Thoeny also is excited that the larger, more advanced brewhouse will allow them to upgrade core recipes for beers such Spellbinder, the Valley Beer lager—which won GABF silver in 2019—and Jomax, a coffee-and-oatmeal stout. Crucially, the new equipment will make cereal mashes and step mashing easier to do.
“It’s all about the technical side of what we can accomplish with making wort specifically,” Wortendyke says. “You’ll see a whole new wave of European and German and Czech lagers [from us] based on that brewhouse.”
Sharing the Stoke
IPAs are undeniably the best sellers from Wren House’s taproom—that hasn’t changed, even while the taproom was closed and offering only to-go sales through early 2021, due to the COVID-19 pandemic. Curiously, IPA sales give a lift to all the other styles on offer, too.
“The name we built for hoppy beers has only helped the sales of lagers,” Wortendyke says. “People pick up the six-pack of hazy double IPA and maybe a six pack of lager here, too.”
The key, the team says, is conveying their excitement about a particular beer to drinkers.
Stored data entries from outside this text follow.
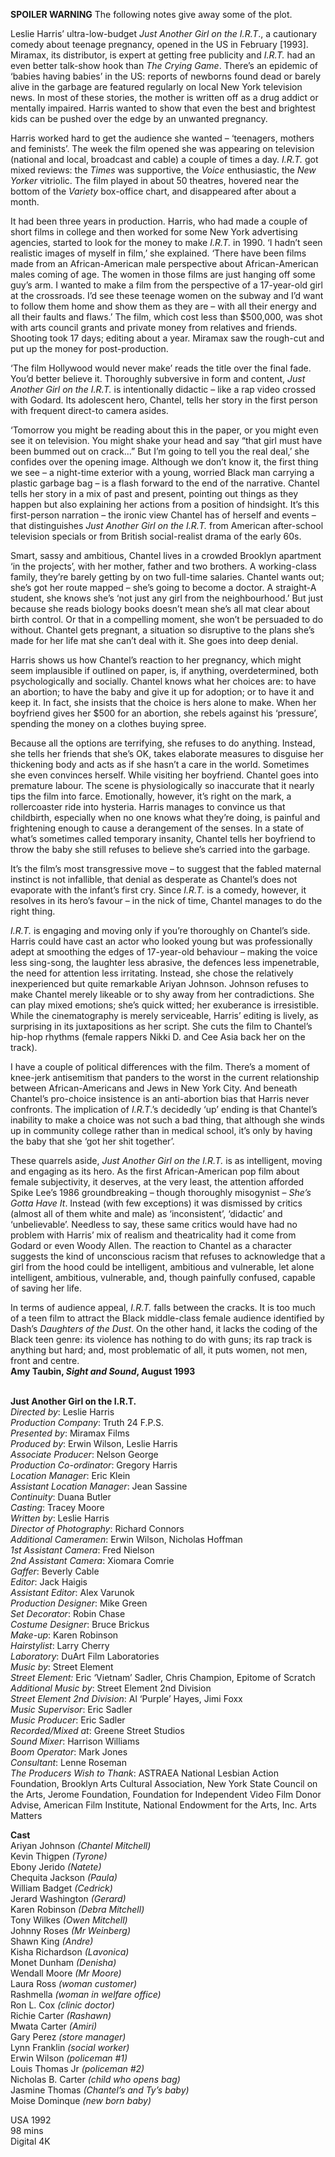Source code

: 
**SPOILER WARNING** The following notes give away some of the plot.

Leslie Harris’ ultra-low-budget _Just Another Girl on the I.R.T_., a cautionary comedy about teenage pregnancy, opened in the US in February [1993]. Miramax, its distributor, is expert at getting free publicity and _I.R.T._ had an even better talk-show hook than _The Crying Game_. There’s an epidemic of ‘babies having babies’ in the US: reports of newborns found dead or barely alive in the garbage are featured regularly on local New York television news. In most of these stories, the mother is written off as a drug addict or mentally impaired. Harris wanted to show that even the best and brightest kids can be pushed over the edge by an unwanted pregnancy.

Harris worked hard to get the audience she wanted – ‘teenagers, mothers and feminists’. The week the film opened she was appearing on television (national and local, broadcast and cable) a couple of times a day. _I.R.T._ got mixed reviews: the _Times_ was supportive, the _Voice_ enthusiastic, the _New Yorker_ vitriolic. The film played in about 50 theatres, hovered near the bottom of the _Variety_ box-office chart, and disappeared after about a month.

It had been three years in production. Harris, who had made a couple of short films in college and then worked for some New York advertising agencies, started to look for the money to make _I.R.T._ in 1990. ‘I hadn’t seen realistic images of myself in film,’ she explained. ‘There have been films made from an African-American male perspective about African-American males coming of age. The women in those films are just hanging off some guy’s arm. I wanted to make a film from the perspective of a 17-year-old girl at the crossroads. I’d see these teenage women on the subway and I’d want to follow them home and show them as they are – with all their energy and all their faults and flaws.’ The film, which cost less than $500,000, was shot with arts council grants and private money from relatives and friends. Shooting took 17 days; editing about a year. Miramax saw the rough-cut and put up the money for post-production.

‘The film Hollywood would never make’ reads the title over the final fade. You’d better believe it. Thoroughly subversive in form and content, _Just Another Girl on the I.R.T._ is intentionally didactic – like a rap video crossed with Godard. Its adolescent hero, Chantel, tells her story in the first person with frequent direct-to camera asides.

‘Tomorrow you might be reading about this in the paper, or you might even see it on television. You might shake your head and say “that girl must have been bummed out on crack…” But I’m going to tell you the real deal,’ she confides over the opening image. Although we don’t know it, the first thing we see – a night-time exterior with a young, worried Black man carrying a plastic garbage bag – is a flash forward to the end of the narrative. Chantel tells her story in a mix of past and present, pointing out things as they happen but also explaining her actions from a position of hindsight. It’s this first-person narration – the ironic view Chantel has of herself and events – that distinguishes _Just Another Girl on the I.R.T._ from American after-school television specials or from British social-realist drama of the early 60s.

Smart, sassy and ambitious, Chantel lives in a crowded Brooklyn apartment ‘in the projects’, with her mother, father and two brothers. A working-class family, they’re barely getting by on two full-time salaries. Chantel wants out; she’s got her route mapped – she’s going to become a doctor. A straight-A student, she knows she’s ‘not just any girl from the neighbourhood.’ But just because she reads biology books doesn’t mean she’s all mat clear about birth control. Or that in a compelling moment, she won’t be persuaded to do without. Chantel gets pregnant, a situation so disruptive to the plans she’s made for her life mat she can’t deal with it. She goes into deep denial.

Harris shows us how Chantel’s reaction to her pregnancy, which might seem implausible if outlined on paper, is, if anything, overdetermined, both psychologically and socially. Chantel knows what her choices are: to have an abortion; to have the baby and give it up for adoption; or to have it and keep it. In fact, she insists that the choice is hers alone to make. When her boyfriend gives her $500 for an abortion, she rebels against his ‘pressure’, spending the money on a clothes buying spree.

Because all the options are terrifying, she refuses to do anything. Instead, she tells her friends that she’s OK, takes elaborate measures to disguise her thickening body and acts as if she hasn’t a care in the world. Sometimes she even convinces herself. While visiting her boyfriend. Chantel goes into premature labour. The scene is physiologically so inaccurate that it nearly tips the film into farce. Emotionally, however, it’s right on the mark, a rollercoaster ride into hysteria. Harris manages to convince us that childbirth, especially when no one knows what they’re doing, is painful and frightening enough to cause a derangement of the senses. In a state of what’s sometimes called temporary insanity, Chantel tells her boyfriend to throw the baby she still refuses to believe she’s carried into the garbage.

It’s the film’s most transgressive move – to suggest that the fabled maternal instinct is not infallible, that denial as desperate as Chantel’s does not evaporate with the infant’s first cry. Since _I.R.T._ is a comedy, however, it resolves in its hero’s favour – in the nick of time, Chantel manages to do the right thing.

_I.R.T._ is engaging and moving only if you’re thoroughly on Chantel’s side. Harris could have cast an actor who looked young but was professionally adept at smoothing the edges of 17-year-old behaviour – making the voice less sing-song, the laughter less abrasive, the defences less impenetrable, the need for attention less irritating. Instead, she chose the relatively inexperienced but quite remarkable Ariyan Johnson. Johnson refuses to make Chantel merely likeable or to shy away from her contradictions. She can play mixed emotions; she’s quick witted; her exuberance is irresistible. While the cinematography is merely serviceable, Harris’ editing is lively, as surprising in its juxtapositions as her script. She cuts the film to Chantel’s hip-hop rhythms (female rappers Nikki D. and Cee Asia back her on the track).

I have a couple of political differences with the film. There’s a moment of knee-jerk antisemitism that panders to the worst in the current relationship between African-Americans and Jews in New York City. And beneath Chantel’s pro-choice insistence is an anti-abortion bias that Harris never confronts. The implication of _I.R.T_.’s decidedly ‘up’ ending is that Chantel’s inability to make a choice was not such a bad thing, that although she winds up in community college rather than in medical school, it’s only by having the baby that she ‘got her shit together’.

These quarrels aside, _Just Another Girl on the I.R.T._ is as intelligent, moving and engaging as its  hero. As the first African-American pop film  about female subjectivity, it deserves, at the very  least, the attention afforded Spike Lee’s 1986  groundbreaking – though thoroughly misogynist – _She’s Gotta Have It_. Instead (with few exceptions)  it was dismissed by critics (almost all of  them white and male) as ‘inconsistent’, ‘didactic’  and ‘unbelievable’. Needless to say, these  same critics would have had no problem with  Harris’ mix of realism and theatricality had it  come from Godard or even Woody Allen. The  reaction to Chantel as a character suggests the  kind of unconscious racism that refuses to  acknowledge that a girl from the hood could be  intelligent, ambitious and vulnerable, let alone  intelligent, ambitious, vulnerable, and, though  painfully confused, capable of saving her life.

In terms of audience appeal, _I.R.T._ falls between the cracks. It is too much of a teen film to attract the Black middle-class female audience identified by Dash’s _Daughters of the Dust_. On the other hand, it lacks the coding of the Black teen genre: its violence has nothing to do with guns; its rap track is anything but hard; and, most problematic of all, it puts women, not men, front and centre.  
**Amy Taubin, _Sight and Sound_, August 1993**
<br><br>

**Just Another Girl on the I.R.T.**  
_Directed by_: Leslie Harris  
_Production Company_: Truth 24 F.P.S.  
_Presented by_: Miramax Films  
_Produced by_: Erwin Wilson, Leslie Harris  
_Associate Producer_: Nelson George  
_Production Co-ordinator_: Gregory Harris  
_Location Manager_: Eric Klein  
_Assistant Location Manager_: Jean Sassine  
_Continuity_: Duana Butler  
_Casting_: Tracey Moore  
_Written by_: Leslie Harris  
_Director of Photography_: Richard Connors  
_Additional Cameramen_: Erwin Wilson,  Nicholas Hoffman  
_1st Assistant Camera_: Fred Nielson  
_2nd Assistant Camera_: Xiomara Comrie  
_Gaffer_: Beverly Cable  
_Editor_: Jack Haigis  
_Assistant Editor_: Alex Varunok  
_Production Designer_: Mike Green  
_Set Decorator_: Robin Chase  
_Costume Designer_: Bruce Brickus  
_Make-up_: Karen Robinson  
_Hairstylist_: Larry Cherry  
_Laboratory_: DuArt Film Laboratories  
_Music by_: Street Element  
_Street Element:_ Eric ‘Vietnam’ Sadler,  Chris Champion, Epitome of Scratch  
_Additional Music by_: Street Element 2nd Division  
_Street Element 2nd Division_: Al ‘Purple’ Hayes, Jimi Foxx  
_Music Supervisor_: Eric Sadler  
_Music Producer_: Eric Sadler  
_Recorded/Mixed at_: Greene Street Studios  
_Sound Mixer_: Harrison Williams  
_Boom Operator_: Mark Jones  
_Consultant_: Lenne Roseman  
_The Producers Wish to Thank_: ASTRAEA National Lesbian Action Foundation, Brooklyn Arts Cultural Association, New York State Council on the Arts, Jerome Foundation, Foundation for Independent Video Film Donor Advise, American Film Institute, National Endowment for the Arts, Inc. Arts Matters

**Cast**  
Ariyan Johnson _(Chantel Mitchell)_  
Kevin Thigpen _(Tyrone)_  
Ebony Jerido _(Natete)_  
Chequita Jackson _(Paula)_  
William Badget _(Cedrick)_  
Jerard Washington _(Gerard)_  
Karen Robinson _(Debra Mitchell)_  
Tony Wilkes _(Owen Mitchell)_  
Johnny Roses _(Mr Weinberg)_  
Shawn King _(Andre)_  
Kisha Richardson _(Lavonica)_  
Monet Dunham _(Denisha)_  
Wendall Moore _(Mr Moore)_  
Laura Ross _(woman customer)_  
Rashmella _(woman in welfare office)_  
Ron L. Cox _(clinic doctor)_  
Richie Carter _(Rashawn)_  
Mwata Carter _(Amiri)_  
Gary Perez _(store manager)_  
Lynn Franklin _(social worker)_  
Erwin Wilson _(policeman #1)_  
Louis Thomas Jr _(policeman #2)_  
Nicholas B. Carter _(child who opens bag)_  
Jasmine Thomas _(Chantel’s and Ty’s baby)_  
Moise Dominque _(new born baby)_

USA 1992  
98 mins  
Digital 4K
<br><br>
<!--stackedit_data:
eyJoaXN0b3J5IjpbMTgzMjM5NjA1N119
-->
When they recently brewed an English dark mild, for example, they used social media and conversations with customers to explain what makes British pub culture special and how that beer was inspired by that atmosphere.
“Customers aren’t dumb; they want to really dive into your product,” Thoeny says. “You can say, ‘We have a four-pack of lager for sale, come try it.’ Or you can say, ‘This lager is a little different from the last one, and here’s how.’ You have to treat them as the smart consumer and, often, homebrewer they are.”
That’s also applicable to IPAs: Even if Wren House is putting out a hazy IPA using the same combination of hops it used for a previous hazy IPA, there are subtle differences between beers’ grain bills or yeast profiles that keep customers interested—and willing to pick up another Nelson- and Citra-hopped iteration.
Pool was instrumental in opening those lines of communication with Phoenix beer fans and homebrewers from Day One. He answers Instagram DMs, strikes up conversations at bars, and is always patient with questions.
“I’m responsive, and I listen to people, and I explain why we do things,” Pool says. “Fans of our beer approach me constantly, call me, text me. … I’m a very open book. I want people to know we care about our beer and how we make it. It’s cliché, but I just actually care.”